The equations describing the nominal behaviour of the system were written as

\begin{matrix} \frac{d X}{d t} & = ϕ_{1} [μ X (1 - \frac{X}{K}) - d X] - 0.0020 ϕ_{3} X, \end{matrix}

(6)

\begin{matrix} \frac{d E}{d t} & = ϕ_{1} [Y_{E} X - k_{\deg} E] - 0.0040 ϕ_{3} E, \end{matrix}

(7)

\begin{matrix} \frac{d B}{d t} & = - ϕ_{2} v_{hyd}, \end{matrix}

(8)

\begin{matrix} \frac{d C}{d t} & = ϕ_{2} (v_{hyd} - 0.10 C) - ϕ_{3} v_{ferm}, \end{matrix}

(9)

\begin{matrix} \frac{d P}{d t} & = ϕ_{3} v_{ferm}, \end{matrix}

(10)

where

K = 7.5

was the biomass carrying capacity constant.
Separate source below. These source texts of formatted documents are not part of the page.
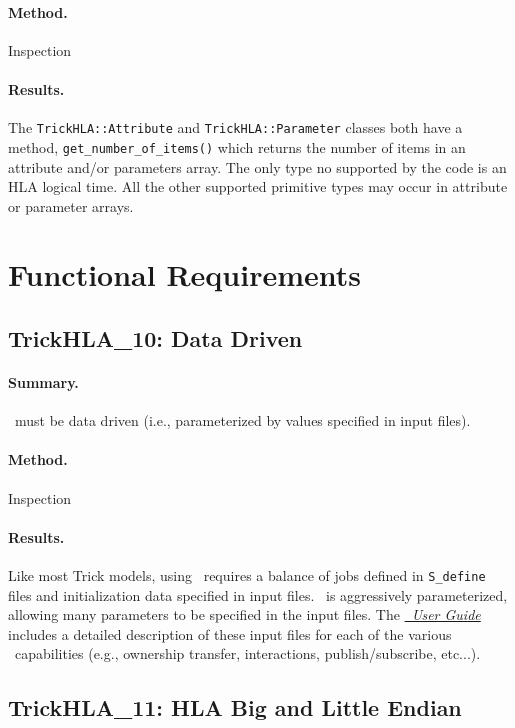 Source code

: \paragraph{Method.} Inspection
\paragraph{Results.}
The {\tt TrickHLA::Attribute} and {\tt TrickHLA::Parameter} classes
both have a method, {\tt get\_\-number\_\-of\_\-items()} which returns
the number of items in an attribute and/or parameters array.
The only type no supported by the code is an HLA logical time.
All the other supported primitive types may occur in attribute or
parameter arrays.

\section{Functional Requirements}

\subsection{TrickHLA\_10: Data Driven}
\paragraph{Summary.}
\TrickHLA\ must be data driven (i.e., parameterized by values
specified in input files).
\paragraph{Method.} Inspection
\paragraph{Results.}
Like most Trick models, using \TrickHLA\ requires a balance of
jobs defined in {\tt S\_define} files and initialization data
specified in input files.
\TrickHLA\ is aggressively parameterized, allowing many parameters
to be specified in the input files.
The \href{file:TrickHLAUser.pdf} {\em \TrickHLA\ User Guide}
includes a detailed description of these input files
for each of the various \TrickHLA\ capabilities
(e.g., ownership transfer, interactions, publish/subscribe, etc...).

\subsection{TrickHLA\_11: HLA Big and Little Endian}
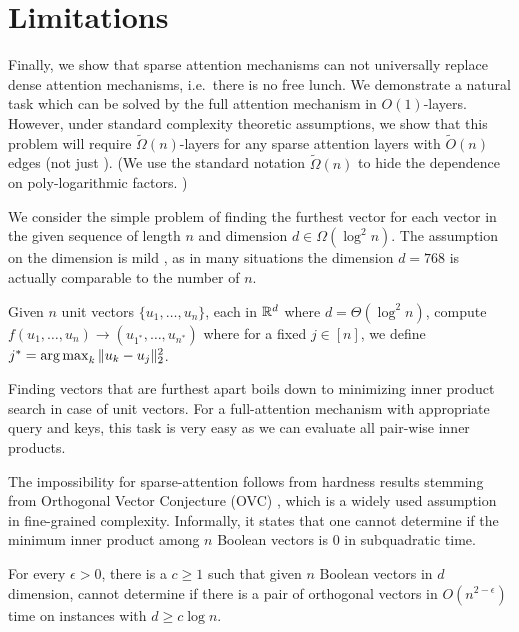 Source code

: \section{Limitations} 
\label{sec:apndx-limit}

Finally, we show that sparse attention mechanisms can not universally replace dense attention mechanisms, i.e.~there is no free lunch.
We demonstrate a natural task which can be solved by the full attention mechanism in $O(1)$-layers.
However, under standard complexity theoretic assumptions, we show that this problem will require 
$\tilde{\Omega}(n)$-layers for any sparse attention layers with $\tilde{O}(n)$ edges (not just \bigb).
(We use the standard notation $\tilde{\Omega}(n)$  to hide the dependence on poly-logarithmic factors. )

We consider the simple problem of finding the furthest vector for each vector 
in the given sequence of length $n$ and dimension $d \in \Omega(\log^2n)$. The assumption on 
the dimension is mild , as in many situations the dimension $d =768$ is actually comparable to 
the number of $n$. 

\begin{task}
Given $n$ unit vectors $\{u_1,\dots,u_n\}$, each in $\R^d$ where $d=\Theta(\log^2n)$, 
compute $f(u_1,\dots,u_n) \to (u_{1^*}, \dots, u_{n^*})$  where for a fixed $j \in [n]$, we define 
$ j^* = \argmax_{k} \|u_k - u_j\|_2^2$.
\end{task}

Finding vectors that are furthest apart boils down to minimizing inner product search 
in case of unit vectors. For a full-attention mechanism with appropriate query and keys, 
this task is very easy as we can evaluate all pair-wise inner products. 

The impossibility for sparse-attention follows from hardness results stemming from  
Orthogonal Vector Conjecture (OVC) \citep{abboud2015tight,abboud2014consequences,williams2005new,backurs2015edit}, which is a widely used assumption in fine-grained complexity. Informally, it states that 
one cannot determine if the minimum inner product among $n$ Boolean vectors is $0$ in 
subquadratic time.  
\begin{conjecture} \label{conj:ovc}
For every $\epsilon>0$, there is a $c \geq 1$ such that given $n$ Boolean vectors in 
$d$ dimension, cannot determine if there is a pair of orthogonal vectors in $O(n^{2-\epsilon})$
time on instances with $d  \geq  c \log n$. 
\end{conjecture}

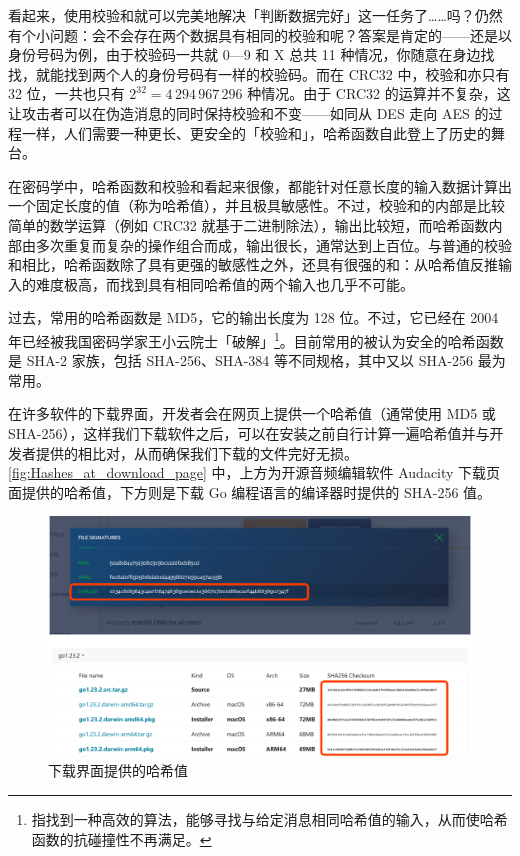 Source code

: 看起来，使用校验和就可以完美地解决「判断数据完好」这一任务了……吗？仍然有个小问题：会不会存在两个数据具有相同的校验和呢？答案是肯定的——还是以身份号码为例，由于校验码一共就 0—9 和 X 总共 11 种情况，你随意在身边找找，就能找到两个人的身份号码有一样的校验码。而在 CRC32 中，校验和亦只有 32 位，一共也只有 $2^{32}=4\,294\,967\,296$ 种情况。由于 CRC32 的运算并不复杂，这让攻击者可以在伪造消息的同时保持校验和不变——如同从 DES 走向 AES 的过程一样，人们需要一种更长、更安全的「校验和」，哈希函数自此登上了历史的舞台。

在密码学中，哈希函数和校验和看起来很像，都能针对任意长度的输入数据计算出一个固定长度的值（称为哈希值），并且极具敏感性。不过，校验和的内部是比较简单的数学运算（例如 CRC32 就基于二进制除法），输出比较短，而哈希函数内部由多次重复而复杂的操作组合而成，输出很长，通常达到上百位。与普通的校验和相比，哈希函数除了具有更强的敏感性之外，还具有很强的和：从哈希值反推输入的难度极高，而找到具有相同哈希值的两个输入也几乎不可能。

过去，常用的哈希函数是 MD5，它的输出长度为 128 位。不过，它已经在 2004 年已经被我国密码学家王小云院士「破解」\footnote{指找到一种高效的算法，能够寻找与给定消息相同哈希值的输入，从而使哈希函数的抗碰撞性不再满足。}。目前常用的被认为安全的哈希函数是 SHA-2 家族，包括 SHA-256、SHA-384 等不同规格，其中又以 SHA-256 最为常用。

在许多软件的下载界面，开发者会在网页上提供一个哈希值（通常使用 MD5 或 SHA-256），这样我们下载软件之后，可以在安装之前自行计算一遍哈希值并与开发者提供的相比对，从而确保我们下载的文件完好无损。\autoref{fig:Hashes_at_download_page} 中，上方为开源音频编辑软件 Audacity 下载页面提供的哈希值，下方则是下载 Go 编程语言的编译器时提供的 SHA-256 值。

\begin{figure}[htb!]
  \centering
  \includegraphics[width=.7\textwidth]{assets/surpass/Hashes_at_download_page.png}
  \caption{下载界面提供的哈希值}
  \label{fig:Hashes_at_download_page}
\end{figure}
All growth, enzyme, hydrolysis, and fermentation dynamics depended on temperature and pH activity profiles. Hydrolysis and fermentation rates were computed as follows:

\begin{matrix} v_{hyd} & = V_{max} (\frac{B}{K_{m} + B + ϵ}) tanh (E), \end{matrix}

(11)

\begin{matrix} v_{ferm} & = Y_{P} \frac{C}{1 + k_{inh} P}, \end{matrix}

(12)

where

ϵ

was a small constant ensuring division by a non-zero number. Hydrolysis rate increased with residual substrate amount and enzymatic activity but was also limited by the

tanh (E)

factor. Fermentation rate transformed soluble sugar into ethanol with a feedback-dependent effect on product-inhibition dynamics. Despite its simplicity, the model preserved the crux of the monitoring problem related to CBP: ethanol was a late product, and the reasons for poor batch performance could be traced in biomass, enzymes, substrate, and sugar states.

Seven log-multiplicative uncertainty factors were used to facilitate the parameter identifiability analysis:

θ = {[\begin{matrix} θ_{μ} & θ_{Y_{E}} & θ_{V_{max}} & θ_{Y_{P}} & θ_{d} & θ_{inh} & θ_{feed} \end{matrix}]}^{⊤} .

(13)

They scaled growth rate, enzyme yield coefficient, hydrolysis capacity, ethanol yield, decay rate, inhibition rate, and feedstock accessibility, respectively. The logarithmic parameter transformation made sense due to multiplicative character of kinetic uncertainties and possible identifiability degeneracy under simultaneous effects of multiple biochemical mechanisms [28,29].

The assumed initial condition was

x_{0} = {[\begin{matrix} 0.10 & 0 & B_{0} & 0 & 0 \end{matrix}]}^{⊤}, B_{0} = \frac{S_{0}}{5},

(14)

where

S_{0} = 100

and thus

B_{0} = 20

in the present study. The batch cycle duration was 96 h, while numerical integration was done by means of the fourth-order Runge–Kutta method with a 2-h internal time step. In order to conduct the observability and identifiability analysis, the open-loop control input

(T, pH)

was scheduled in such a way that all growth/enzyme synthesis, hydrolysis, and fermentation modes were activated:

(T, pH) = \{\begin{matrix} (48^{\circ} C, 5.60), & t < 24 h, \\ (50^{\circ} C, 5.20), & 24 \leq t < 54 h, \\ (42^{\circ} C, 6.00), & t \geq 54 h . \end{matrix}

(15)

This profile was not designed for optimal production of ethanol. The objective was to create a sufficiently representative trajectory to compare potential sensor suites. Excitation is vital in this respect as information-theoretic and sensitivity measures of identifiability are trajectory dependent [35,36]. In other words, the model can be considered an experimental template for sensor suite design but not as a fully developed organism-specific CBP model.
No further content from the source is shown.